• YOUR GOAL: Every entry below should be copied exactly, minus the pictures.
━━ MATERIAL PROVIDED
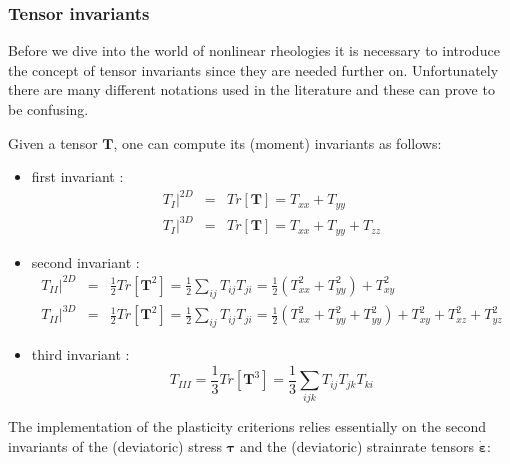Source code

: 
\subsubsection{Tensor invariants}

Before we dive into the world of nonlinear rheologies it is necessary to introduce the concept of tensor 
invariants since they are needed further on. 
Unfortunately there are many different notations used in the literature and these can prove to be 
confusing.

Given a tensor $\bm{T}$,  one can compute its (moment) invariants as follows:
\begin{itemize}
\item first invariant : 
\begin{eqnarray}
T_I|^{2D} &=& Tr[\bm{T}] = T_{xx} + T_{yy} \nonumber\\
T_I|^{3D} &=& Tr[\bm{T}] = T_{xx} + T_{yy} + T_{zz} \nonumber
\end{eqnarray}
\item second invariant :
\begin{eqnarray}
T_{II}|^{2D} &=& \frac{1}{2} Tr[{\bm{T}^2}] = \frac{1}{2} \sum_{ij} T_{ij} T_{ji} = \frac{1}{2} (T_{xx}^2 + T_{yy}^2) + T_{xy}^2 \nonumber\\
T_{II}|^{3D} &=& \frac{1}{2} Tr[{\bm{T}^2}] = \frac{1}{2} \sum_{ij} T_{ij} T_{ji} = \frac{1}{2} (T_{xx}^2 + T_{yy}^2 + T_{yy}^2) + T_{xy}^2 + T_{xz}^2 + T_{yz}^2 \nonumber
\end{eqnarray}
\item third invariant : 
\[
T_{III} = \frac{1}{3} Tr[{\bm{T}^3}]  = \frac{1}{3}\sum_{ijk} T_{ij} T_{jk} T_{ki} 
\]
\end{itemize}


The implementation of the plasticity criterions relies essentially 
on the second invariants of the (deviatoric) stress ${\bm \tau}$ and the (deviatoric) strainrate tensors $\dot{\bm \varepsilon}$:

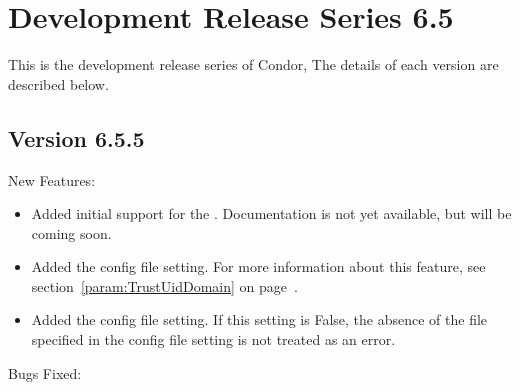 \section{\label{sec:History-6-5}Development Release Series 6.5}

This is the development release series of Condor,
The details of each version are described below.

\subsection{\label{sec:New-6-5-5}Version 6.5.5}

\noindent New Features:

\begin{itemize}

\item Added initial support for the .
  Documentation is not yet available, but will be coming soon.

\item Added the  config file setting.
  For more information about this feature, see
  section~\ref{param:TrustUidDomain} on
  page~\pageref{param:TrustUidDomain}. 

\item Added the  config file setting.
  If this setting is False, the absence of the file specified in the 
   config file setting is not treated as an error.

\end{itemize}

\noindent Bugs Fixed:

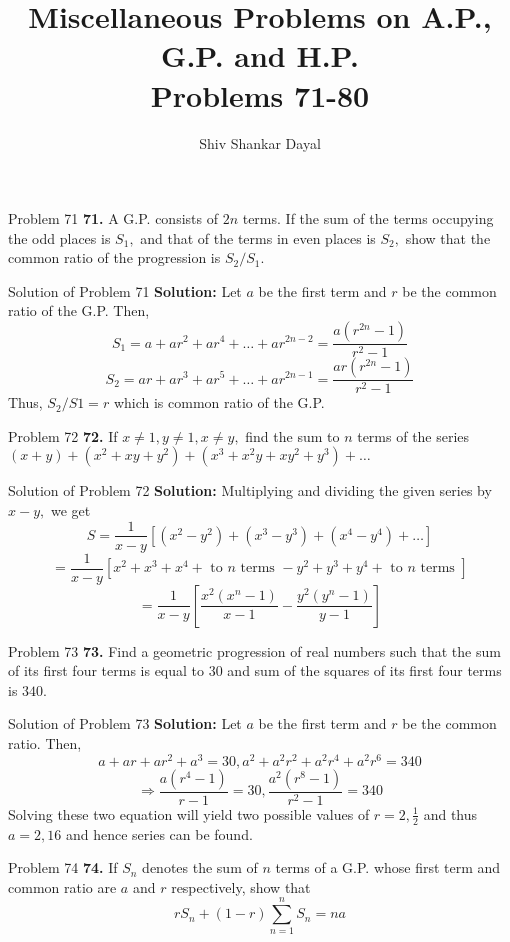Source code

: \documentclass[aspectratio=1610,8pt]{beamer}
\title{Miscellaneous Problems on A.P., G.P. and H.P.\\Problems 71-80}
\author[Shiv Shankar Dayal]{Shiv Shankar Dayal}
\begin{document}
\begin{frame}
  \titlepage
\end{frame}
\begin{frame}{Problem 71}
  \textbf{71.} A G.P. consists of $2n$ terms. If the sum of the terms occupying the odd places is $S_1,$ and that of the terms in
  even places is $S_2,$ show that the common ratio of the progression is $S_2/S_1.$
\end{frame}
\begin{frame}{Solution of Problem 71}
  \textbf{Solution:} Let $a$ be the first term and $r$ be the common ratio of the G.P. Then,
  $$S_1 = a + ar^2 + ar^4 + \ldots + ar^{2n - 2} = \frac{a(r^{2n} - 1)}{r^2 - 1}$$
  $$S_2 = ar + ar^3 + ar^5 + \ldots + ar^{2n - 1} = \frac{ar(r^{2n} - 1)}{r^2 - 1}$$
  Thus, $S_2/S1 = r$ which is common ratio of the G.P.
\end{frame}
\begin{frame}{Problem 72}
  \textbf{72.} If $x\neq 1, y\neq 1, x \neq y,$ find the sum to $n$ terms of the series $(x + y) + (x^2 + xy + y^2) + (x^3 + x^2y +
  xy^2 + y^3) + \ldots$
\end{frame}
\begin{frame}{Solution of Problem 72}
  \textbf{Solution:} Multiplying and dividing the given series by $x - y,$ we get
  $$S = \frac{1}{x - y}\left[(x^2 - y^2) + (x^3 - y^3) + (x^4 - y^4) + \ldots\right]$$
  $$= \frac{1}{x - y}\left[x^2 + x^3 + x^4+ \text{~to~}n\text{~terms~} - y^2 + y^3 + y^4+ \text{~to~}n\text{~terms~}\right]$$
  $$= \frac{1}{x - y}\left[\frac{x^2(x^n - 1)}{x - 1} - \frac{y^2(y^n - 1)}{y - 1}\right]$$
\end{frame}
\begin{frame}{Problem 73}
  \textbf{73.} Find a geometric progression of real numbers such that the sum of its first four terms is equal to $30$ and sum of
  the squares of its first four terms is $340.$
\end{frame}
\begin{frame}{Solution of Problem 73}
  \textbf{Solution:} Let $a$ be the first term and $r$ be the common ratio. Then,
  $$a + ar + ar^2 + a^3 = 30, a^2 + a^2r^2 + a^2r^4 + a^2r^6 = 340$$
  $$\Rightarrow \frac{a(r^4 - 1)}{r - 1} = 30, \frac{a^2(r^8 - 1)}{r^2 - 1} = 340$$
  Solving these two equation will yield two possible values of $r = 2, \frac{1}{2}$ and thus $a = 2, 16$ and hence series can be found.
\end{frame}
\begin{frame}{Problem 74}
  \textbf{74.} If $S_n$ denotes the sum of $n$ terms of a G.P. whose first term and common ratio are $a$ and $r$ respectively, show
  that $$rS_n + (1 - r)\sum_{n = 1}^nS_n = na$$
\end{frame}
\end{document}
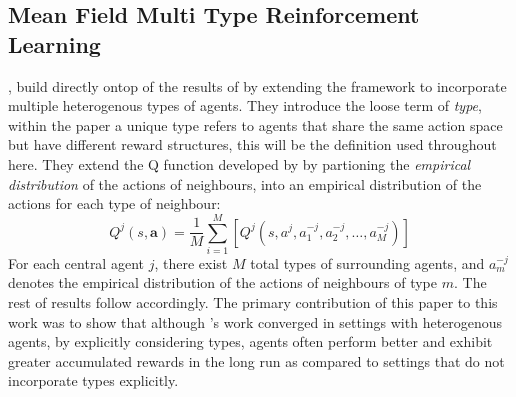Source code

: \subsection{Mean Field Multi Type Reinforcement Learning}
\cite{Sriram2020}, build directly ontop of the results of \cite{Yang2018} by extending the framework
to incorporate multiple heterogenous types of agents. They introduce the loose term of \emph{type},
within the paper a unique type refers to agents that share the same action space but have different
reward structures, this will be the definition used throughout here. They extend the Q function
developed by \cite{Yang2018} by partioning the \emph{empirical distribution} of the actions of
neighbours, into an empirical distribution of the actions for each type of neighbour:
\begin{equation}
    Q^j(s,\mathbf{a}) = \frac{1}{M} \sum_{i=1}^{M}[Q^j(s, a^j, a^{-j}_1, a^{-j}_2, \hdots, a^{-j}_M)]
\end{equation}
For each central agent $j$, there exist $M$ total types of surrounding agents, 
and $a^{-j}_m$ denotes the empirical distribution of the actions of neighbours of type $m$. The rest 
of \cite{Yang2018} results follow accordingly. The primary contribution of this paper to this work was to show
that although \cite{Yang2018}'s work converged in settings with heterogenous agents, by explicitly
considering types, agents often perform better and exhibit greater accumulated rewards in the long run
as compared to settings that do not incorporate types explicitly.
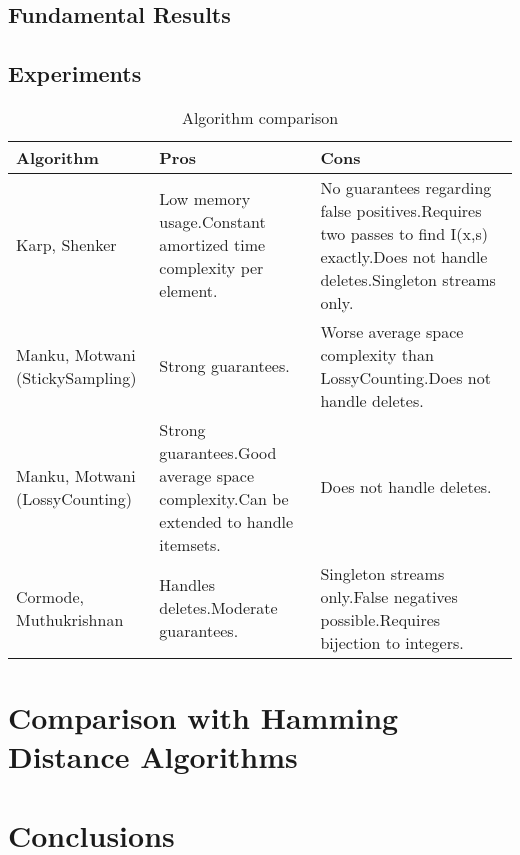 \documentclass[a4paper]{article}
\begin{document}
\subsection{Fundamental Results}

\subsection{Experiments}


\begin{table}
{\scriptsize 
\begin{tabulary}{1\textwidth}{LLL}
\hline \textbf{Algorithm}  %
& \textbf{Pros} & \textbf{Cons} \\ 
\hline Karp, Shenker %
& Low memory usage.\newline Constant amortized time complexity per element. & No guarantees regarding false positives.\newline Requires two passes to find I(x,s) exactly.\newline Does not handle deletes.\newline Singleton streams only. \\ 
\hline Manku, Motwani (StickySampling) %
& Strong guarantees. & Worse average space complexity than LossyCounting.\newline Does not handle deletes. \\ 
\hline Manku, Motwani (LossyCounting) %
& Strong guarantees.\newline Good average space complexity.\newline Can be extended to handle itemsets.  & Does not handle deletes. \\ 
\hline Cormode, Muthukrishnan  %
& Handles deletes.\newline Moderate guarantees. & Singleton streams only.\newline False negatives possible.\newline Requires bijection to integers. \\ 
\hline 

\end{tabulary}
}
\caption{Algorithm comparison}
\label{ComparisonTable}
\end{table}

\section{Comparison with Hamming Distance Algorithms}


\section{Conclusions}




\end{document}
━━━━
• ANSWER TO THE PROBLEM:
Source code

: 
\subsubsection{Tensor invariants}

Before we dive into the world of nonlinear rheologies it is necessary to introduce the concept of tensor 
invariants since they are needed further on. 
Unfortunately there are many different notations used in the literature and these can prove to be 
confusing.

Given a tensor $\bm{T}$,  one can compute its (moment) invariants as follows:
\begin{itemize}
\item first invariant : 
\begin{eqnarray}
T_I|^{2D} &=& Tr[\bm{T}] = T_{xx} + T_{yy} \nonumber\\
T_I|^{3D} &=& Tr[\bm{T}] = T_{xx} + T_{yy} + T_{zz} \nonumber
\end{eqnarray}
\item second invariant :
\begin{eqnarray}
T_{II}|^{2D} &=& \frac{1}{2} Tr[{\bm{T}^2}] = \frac{1}{2} \sum_{ij} T_{ij} T_{ji} = \frac{1}{2} (T_{xx}^2 + T_{yy}^2) + T_{xy}^2 \nonumber\\
T_{II}|^{3D} &=& \frac{1}{2} Tr[{\bm{T}^2}] = \frac{1}{2} \sum_{ij} T_{ij} T_{ji} = \frac{1}{2} (T_{xx}^2 + T_{yy}^2 + T_{yy}^2) + T_{xy}^2 + T_{xz}^2 + T_{yz}^2 \nonumber
\end{eqnarray}
\item third invariant : 
\[
T_{III} = \frac{1}{3} Tr[{\bm{T}^3}]  = \frac{1}{3}\sum_{ijk} T_{ij} T_{jk} T_{ki} 
\]
\end{itemize}


The implementation of the plasticity criterions relies essentially 
on the second invariants of the (deviatoric) stress ${\bm \tau}$ and the (deviatoric) strainrate tensors $\dot{\bm \varepsilon}$:

 \section{\label{sec:History-6-5}Development Release Series 6.5}

This is the development release series of Condor,
The details of each version are described below.

\subsection{\label{sec:New-6-5-5}Version 6.5.5}

\noindent New Features:

\begin{itemize}

\item Added initial support for the .
  Documentation is not yet available, but will be coming soon.

\item Added the  config file setting.
  For more information about this feature, see
  section~\ref{param:TrustUidDomain} on
  page~\pageref{param:TrustUidDomain}. 

\item Added the  config file setting.
  If this setting is False, the absence of the file specified in the 
   config file setting is not treated as an error.

\end{itemize}

\noindent Bugs Fixed:

Source code

: \documentclass[aspectratio=1610,8pt]{beamer}
\title{Miscellaneous Problems on A.P., G.P. and H.P.\\Problems 71-80}
\author[Shiv Shankar Dayal]{Shiv Shankar Dayal}
\begin{document}
\begin{frame}
  \titlepage
\end{frame}
\begin{frame}{Problem 71}
  \textbf{71.} A G.P. consists of $2n$ terms. If the sum of the terms occupying the odd places is $S_1,$ and that of the terms in
  even places is $S_2,$ show that the common ratio of the progression is $S_2/S_1.$
\end{frame}
\begin{frame}{Solution of Problem 71}
  \textbf{Solution:} Let $a$ be the first term and $r$ be the common ratio of the G.P. Then,
  $$S_1 = a + ar^2 + ar^4 + \ldots + ar^{2n - 2} = \frac{a(r^{2n} - 1)}{r^2 - 1}$$
  $$S_2 = ar + ar^3 + ar^5 + \ldots + ar^{2n - 1} = \frac{ar(r^{2n} - 1)}{r^2 - 1}$$
  Thus, $S_2/S1 = r$ which is common ratio of the G.P.
\end{frame}
\begin{frame}{Problem 72}
  \textbf{72.} If $x\neq 1, y\neq 1, x \neq y,$ find the sum to $n$ terms of the series $(x + y) + (x^2 + xy + y^2) + (x^3 + x^2y +
  xy^2 + y^3) + \ldots$
\end{frame}
\begin{frame}{Solution of Problem 72}
  \textbf{Solution:} Multiplying and dividing the given series by $x - y,$ we get
  $$S = \frac{1}{x - y}\left[(x^2 - y^2) + (x^3 - y^3) + (x^4 - y^4) + \ldots\right]$$
  $$= \frac{1}{x - y}\left[x^2 + x^3 + x^4+ \text{~to~}n\text{~terms~} - y^2 + y^3 + y^4+ \text{~to~}n\text{~terms~}\right]$$
  $$= \frac{1}{x - y}\left[\frac{x^2(x^n - 1)}{x - 1} - \frac{y^2(y^n - 1)}{y - 1}\right]$$
\end{frame}
\begin{frame}{Problem 73}
  \textbf{73.} Find a geometric progression of real numbers such that the sum of its first four terms is equal to $30$ and sum of
  the squares of its first four terms is $340.$
\end{frame}
\begin{frame}{Solution of Problem 73}
  \textbf{Solution:} Let $a$ be the first term and $r$ be the common ratio. Then,
  $$a + ar + ar^2 + a^3 = 30, a^2 + a^2r^2 + a^2r^4 + a^2r^6 = 340$$
  $$\Rightarrow \frac{a(r^4 - 1)}{r - 1} = 30, \frac{a^2(r^8 - 1)}{r^2 - 1} = 340$$
  Solving these two equation will yield two possible values of $r = 2, \frac{1}{2}$ and thus $a = 2, 16$ and hence series can be found.
\end{frame}
\begin{frame}{Problem 74}
  \textbf{74.} If $S_n$ denotes the sum of $n$ terms of a G.P. whose first term and common ratio are $a$ and $r$ respectively, show
  that $$rS_n + (1 - r)\sum_{n = 1}^nS_n = na$$
\end{frame}
\end{document}
Source code

: \subsection{Mean Field Multi Type Reinforcement Learning}
\cite{Sriram2020}, build directly ontop of the results of \cite{Yang2018} by extending the framework
to incorporate multiple heterogenous types of agents. They introduce the loose term of \emph{type},
within the paper a unique type refers to agents that share the same action space but have different
reward structures, this will be the definition used throughout here. They extend the Q function
developed by \cite{Yang2018} by partioning the \emph{empirical distribution} of the actions of
neighbours, into an empirical distribution of the actions for each type of neighbour:
\begin{equation}
    Q^j(s,\mathbf{a}) = \frac{1}{M} \sum_{i=1}^{M}[Q^j(s, a^j, a^{-j}_1, a^{-j}_2, \hdots, a^{-j}_M)]
\end{equation}
For each central agent $j$, there exist $M$ total types of surrounding agents, 
and $a^{-j}_m$ denotes the empirical distribution of the actions of neighbours of type $m$. The rest 
of \cite{Yang2018} results follow accordingly. The primary contribution of this paper to this work was to show
that although \cite{Yang2018}'s work converged in settings with heterogenous agents, by explicitly
considering types, agents often perform better and exhibit greater accumulated rewards in the long run
as compared to settings that do not incorporate types explicitly.
 \documentclass[a4paper]{article}
\begin{document}
\subsection{Fundamental Results}

\subsection{Experiments}


\begin{table}
{\scriptsize 
\begin{tabulary}{1\textwidth}{LLL}
\hline \textbf{Algorithm}  %
& \textbf{Pros} & \textbf{Cons} \\ 
\hline Karp, Shenker %
& Low memory usage.\newline Constant amortized time complexity per element. & No guarantees regarding false positives.\newline Requires two passes to find I(x,s) exactly.\newline Does not handle deletes.\newline Singleton streams only. \\ 
\hline Manku, Motwani (StickySampling) %
& Strong guarantees. & Worse average space complexity than LossyCounting.\newline Does not handle deletes. \\ 
\hline Manku, Motwani (LossyCounting) %
& Strong guarantees.\newline Good average space complexity.\newline Can be extended to handle itemsets.  & Does not handle deletes. \\ 
\hline Cormode, Muthukrishnan  %
& Handles deletes.\newline Moderate guarantees. & Singleton streams only.\newline False negatives possible.\newline Requires bijection to integers. \\ 
\hline 

\end{tabulary}
}
\caption{Algorithm comparison}
\label{ComparisonTable}
\end{table}

\section{Comparison with Hamming Distance Algorithms}


\section{Conclusions}




\end{document}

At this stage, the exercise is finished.